> [Work item]: Scan the entries line by line and return those with "interface".

[Start of section]

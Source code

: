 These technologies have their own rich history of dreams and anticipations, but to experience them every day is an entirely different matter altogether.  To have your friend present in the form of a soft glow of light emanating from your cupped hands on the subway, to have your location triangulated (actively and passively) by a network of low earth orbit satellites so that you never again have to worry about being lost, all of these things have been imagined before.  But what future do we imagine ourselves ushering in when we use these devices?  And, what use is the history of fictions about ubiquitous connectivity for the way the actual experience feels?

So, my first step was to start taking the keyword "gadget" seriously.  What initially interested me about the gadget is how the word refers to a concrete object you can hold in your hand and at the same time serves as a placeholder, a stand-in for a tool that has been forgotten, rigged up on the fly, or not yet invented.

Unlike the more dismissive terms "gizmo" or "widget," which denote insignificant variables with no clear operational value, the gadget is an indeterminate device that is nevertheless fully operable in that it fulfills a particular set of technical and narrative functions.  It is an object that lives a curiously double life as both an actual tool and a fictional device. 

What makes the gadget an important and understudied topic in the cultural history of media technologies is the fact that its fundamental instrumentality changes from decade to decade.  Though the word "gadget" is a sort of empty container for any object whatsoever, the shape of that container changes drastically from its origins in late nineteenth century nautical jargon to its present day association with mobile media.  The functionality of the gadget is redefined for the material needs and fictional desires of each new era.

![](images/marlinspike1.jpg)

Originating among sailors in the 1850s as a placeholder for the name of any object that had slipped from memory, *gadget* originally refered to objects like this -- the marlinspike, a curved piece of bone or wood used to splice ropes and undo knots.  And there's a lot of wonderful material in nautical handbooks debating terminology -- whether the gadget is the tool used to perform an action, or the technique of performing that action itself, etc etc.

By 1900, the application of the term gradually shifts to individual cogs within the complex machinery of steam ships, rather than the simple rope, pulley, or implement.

[End of section]
[Start of section]

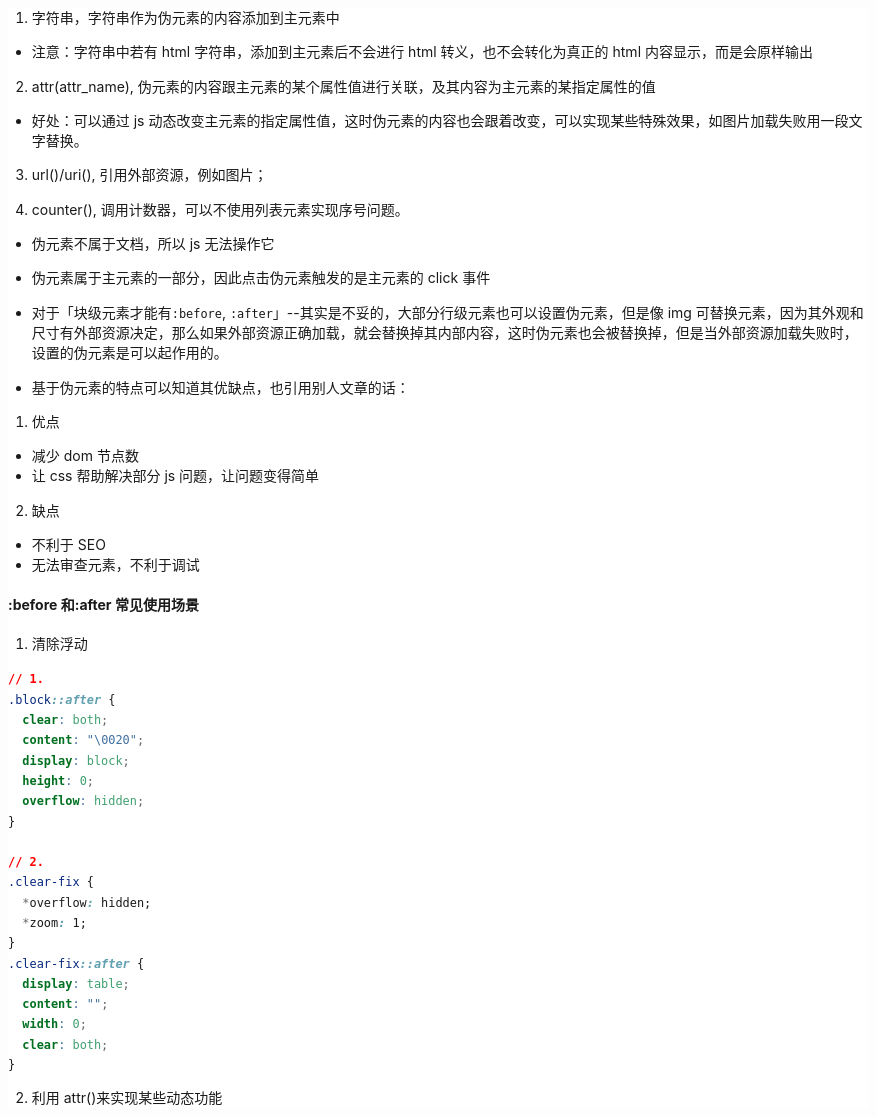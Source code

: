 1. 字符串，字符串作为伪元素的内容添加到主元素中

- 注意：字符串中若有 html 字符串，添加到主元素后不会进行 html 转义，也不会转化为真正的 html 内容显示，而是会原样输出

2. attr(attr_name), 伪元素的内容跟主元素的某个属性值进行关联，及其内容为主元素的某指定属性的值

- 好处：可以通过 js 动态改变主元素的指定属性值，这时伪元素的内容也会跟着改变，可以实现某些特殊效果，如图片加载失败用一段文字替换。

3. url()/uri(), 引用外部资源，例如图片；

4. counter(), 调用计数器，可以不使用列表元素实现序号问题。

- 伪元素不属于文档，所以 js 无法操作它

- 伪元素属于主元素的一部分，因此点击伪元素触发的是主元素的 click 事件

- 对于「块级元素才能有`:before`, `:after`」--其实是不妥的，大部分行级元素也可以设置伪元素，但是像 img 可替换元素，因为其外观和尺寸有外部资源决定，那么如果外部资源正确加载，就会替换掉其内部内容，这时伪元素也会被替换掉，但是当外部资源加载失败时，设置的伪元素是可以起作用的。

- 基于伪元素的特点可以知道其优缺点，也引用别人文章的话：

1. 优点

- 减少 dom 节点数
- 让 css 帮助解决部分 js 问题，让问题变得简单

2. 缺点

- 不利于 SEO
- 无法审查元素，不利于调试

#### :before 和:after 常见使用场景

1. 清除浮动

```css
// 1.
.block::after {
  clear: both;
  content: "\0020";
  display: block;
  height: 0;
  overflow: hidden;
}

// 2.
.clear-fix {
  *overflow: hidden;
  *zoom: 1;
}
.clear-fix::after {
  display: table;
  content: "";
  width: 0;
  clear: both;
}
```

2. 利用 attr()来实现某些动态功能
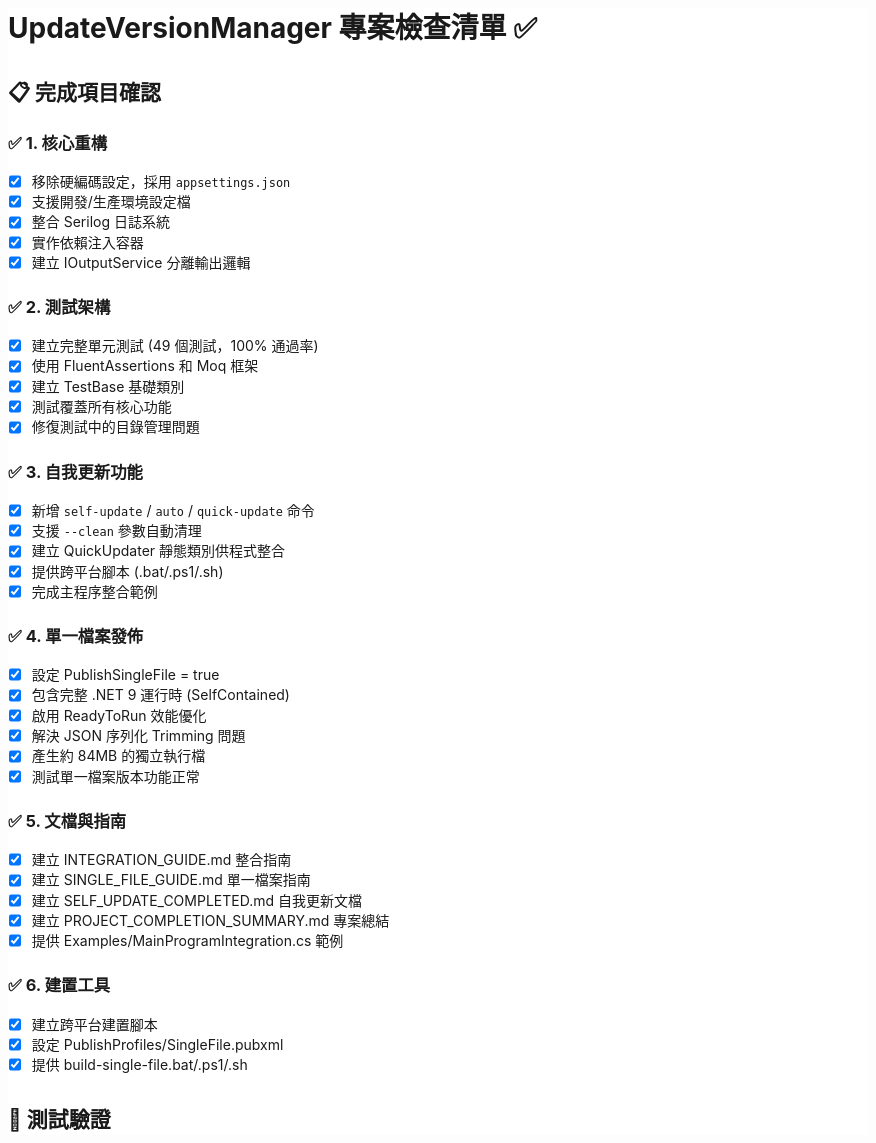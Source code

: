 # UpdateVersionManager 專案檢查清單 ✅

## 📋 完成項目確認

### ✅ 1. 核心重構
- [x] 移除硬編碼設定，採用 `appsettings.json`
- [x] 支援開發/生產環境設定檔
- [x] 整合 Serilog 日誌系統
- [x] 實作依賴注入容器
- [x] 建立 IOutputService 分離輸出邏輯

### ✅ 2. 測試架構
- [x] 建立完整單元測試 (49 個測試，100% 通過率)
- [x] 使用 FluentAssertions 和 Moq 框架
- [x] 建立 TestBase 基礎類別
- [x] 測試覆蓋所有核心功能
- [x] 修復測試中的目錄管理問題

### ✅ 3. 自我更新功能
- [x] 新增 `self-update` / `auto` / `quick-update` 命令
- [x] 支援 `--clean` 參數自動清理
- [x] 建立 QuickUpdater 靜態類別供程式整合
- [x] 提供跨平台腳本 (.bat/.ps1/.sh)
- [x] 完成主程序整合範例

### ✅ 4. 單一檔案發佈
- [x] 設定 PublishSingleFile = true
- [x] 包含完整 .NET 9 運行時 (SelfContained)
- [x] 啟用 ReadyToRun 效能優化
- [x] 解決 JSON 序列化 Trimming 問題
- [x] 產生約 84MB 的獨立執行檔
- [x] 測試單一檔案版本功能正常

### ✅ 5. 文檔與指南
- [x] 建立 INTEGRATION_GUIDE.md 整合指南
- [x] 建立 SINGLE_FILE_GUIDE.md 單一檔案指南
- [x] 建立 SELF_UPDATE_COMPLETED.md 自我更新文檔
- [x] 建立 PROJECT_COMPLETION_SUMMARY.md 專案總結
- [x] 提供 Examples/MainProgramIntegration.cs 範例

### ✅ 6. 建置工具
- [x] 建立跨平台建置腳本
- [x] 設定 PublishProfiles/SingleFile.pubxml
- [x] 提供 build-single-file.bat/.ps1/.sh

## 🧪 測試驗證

[End of section]
[Start of section]

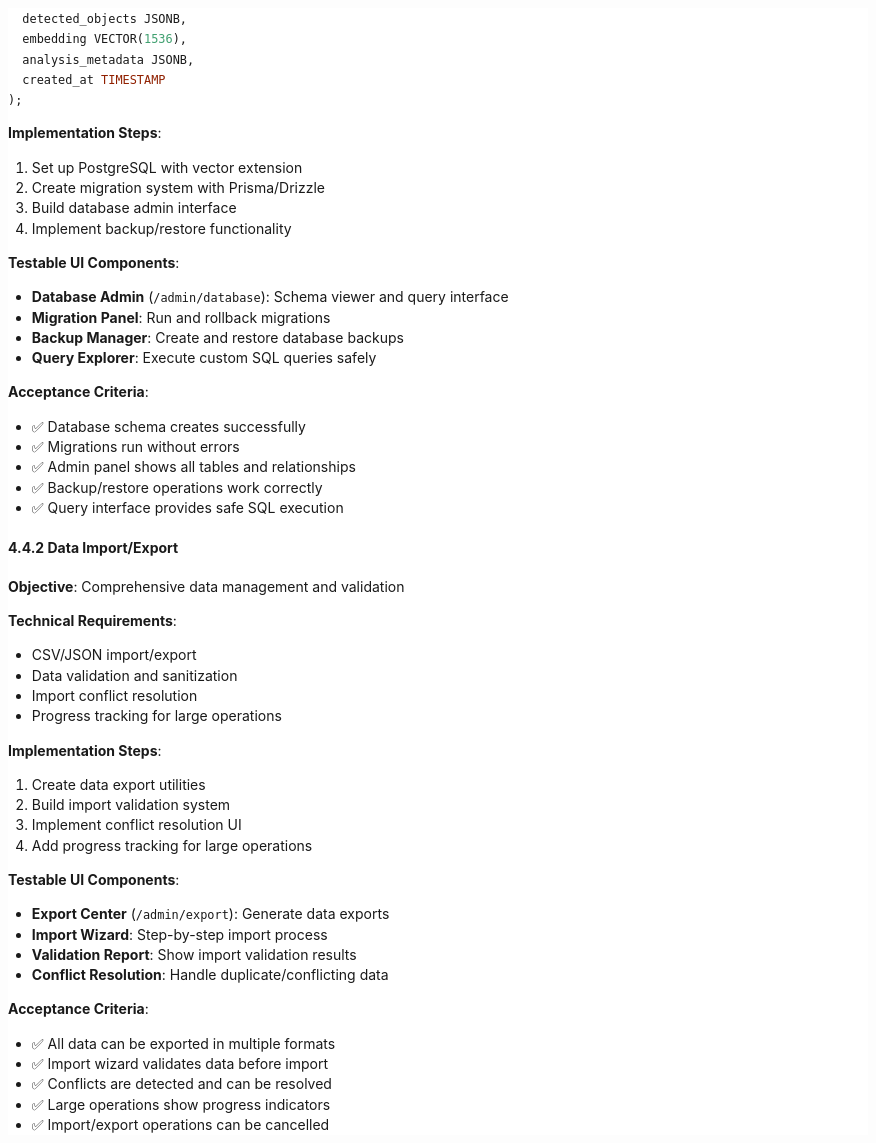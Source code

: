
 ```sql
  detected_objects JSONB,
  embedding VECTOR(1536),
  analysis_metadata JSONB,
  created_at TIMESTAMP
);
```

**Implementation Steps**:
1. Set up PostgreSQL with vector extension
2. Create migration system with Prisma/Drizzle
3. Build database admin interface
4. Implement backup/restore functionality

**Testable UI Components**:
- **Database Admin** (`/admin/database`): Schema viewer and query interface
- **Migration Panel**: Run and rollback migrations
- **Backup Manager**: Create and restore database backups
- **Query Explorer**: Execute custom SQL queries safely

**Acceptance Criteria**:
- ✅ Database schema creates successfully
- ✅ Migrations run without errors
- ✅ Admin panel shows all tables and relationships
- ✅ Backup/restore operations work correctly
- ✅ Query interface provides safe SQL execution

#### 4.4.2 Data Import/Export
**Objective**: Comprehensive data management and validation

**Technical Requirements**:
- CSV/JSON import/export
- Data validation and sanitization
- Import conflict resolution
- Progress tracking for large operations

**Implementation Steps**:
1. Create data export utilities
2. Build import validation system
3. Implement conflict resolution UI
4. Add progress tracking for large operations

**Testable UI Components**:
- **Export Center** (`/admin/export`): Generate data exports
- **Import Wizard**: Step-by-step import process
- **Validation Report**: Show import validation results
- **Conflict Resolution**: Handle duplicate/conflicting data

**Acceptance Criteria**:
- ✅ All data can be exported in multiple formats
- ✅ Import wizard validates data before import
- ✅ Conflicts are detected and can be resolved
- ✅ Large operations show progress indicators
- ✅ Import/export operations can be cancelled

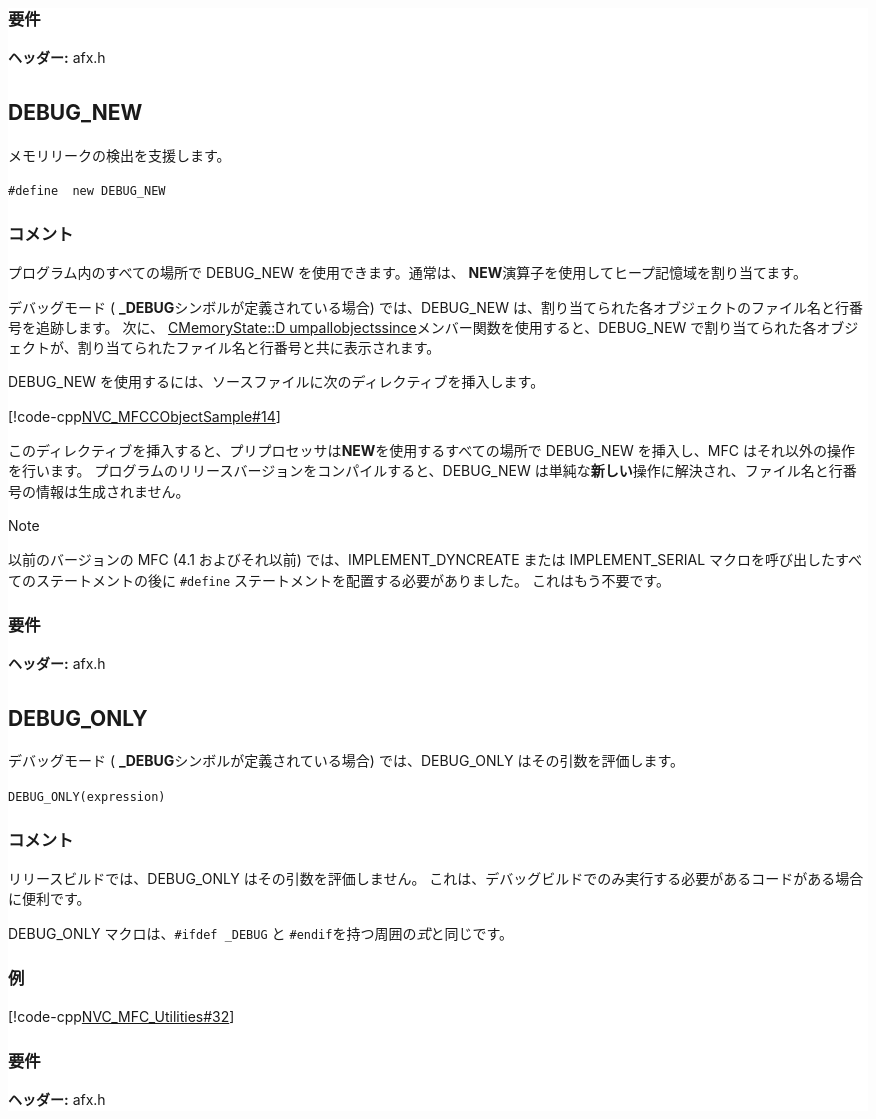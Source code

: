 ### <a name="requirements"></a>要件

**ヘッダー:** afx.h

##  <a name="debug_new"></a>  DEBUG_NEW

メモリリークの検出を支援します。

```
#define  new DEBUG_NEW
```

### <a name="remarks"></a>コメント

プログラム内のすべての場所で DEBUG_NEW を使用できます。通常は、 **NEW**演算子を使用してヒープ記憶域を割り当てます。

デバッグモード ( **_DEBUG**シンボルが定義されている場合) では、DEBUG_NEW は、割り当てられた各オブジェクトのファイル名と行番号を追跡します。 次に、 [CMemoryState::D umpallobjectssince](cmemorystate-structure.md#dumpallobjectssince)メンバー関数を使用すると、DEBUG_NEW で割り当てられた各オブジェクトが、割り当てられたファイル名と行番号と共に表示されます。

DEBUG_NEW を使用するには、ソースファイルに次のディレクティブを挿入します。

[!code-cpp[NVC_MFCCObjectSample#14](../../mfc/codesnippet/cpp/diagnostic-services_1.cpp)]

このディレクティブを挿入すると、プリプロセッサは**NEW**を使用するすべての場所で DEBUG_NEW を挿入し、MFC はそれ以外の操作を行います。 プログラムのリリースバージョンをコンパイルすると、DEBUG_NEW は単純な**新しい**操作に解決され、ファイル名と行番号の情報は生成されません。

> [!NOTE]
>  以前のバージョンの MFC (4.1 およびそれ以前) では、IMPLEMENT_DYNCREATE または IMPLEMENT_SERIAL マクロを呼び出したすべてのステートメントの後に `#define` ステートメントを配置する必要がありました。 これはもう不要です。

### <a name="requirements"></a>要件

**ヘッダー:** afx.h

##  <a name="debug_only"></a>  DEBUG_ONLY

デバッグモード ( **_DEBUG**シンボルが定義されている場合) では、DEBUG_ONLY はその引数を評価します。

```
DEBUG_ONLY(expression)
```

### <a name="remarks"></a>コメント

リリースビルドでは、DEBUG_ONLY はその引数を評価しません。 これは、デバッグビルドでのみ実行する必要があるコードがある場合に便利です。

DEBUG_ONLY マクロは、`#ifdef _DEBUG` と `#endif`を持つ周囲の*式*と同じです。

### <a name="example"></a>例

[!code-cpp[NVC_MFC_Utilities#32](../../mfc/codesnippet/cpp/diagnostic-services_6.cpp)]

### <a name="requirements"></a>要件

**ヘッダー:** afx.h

[End of section]

> [Response]:
3. Build database admin interface
- **Database Admin** (`/admin/database`): Schema viewer and query interface
- ✅ Query interface provides safe SQL execution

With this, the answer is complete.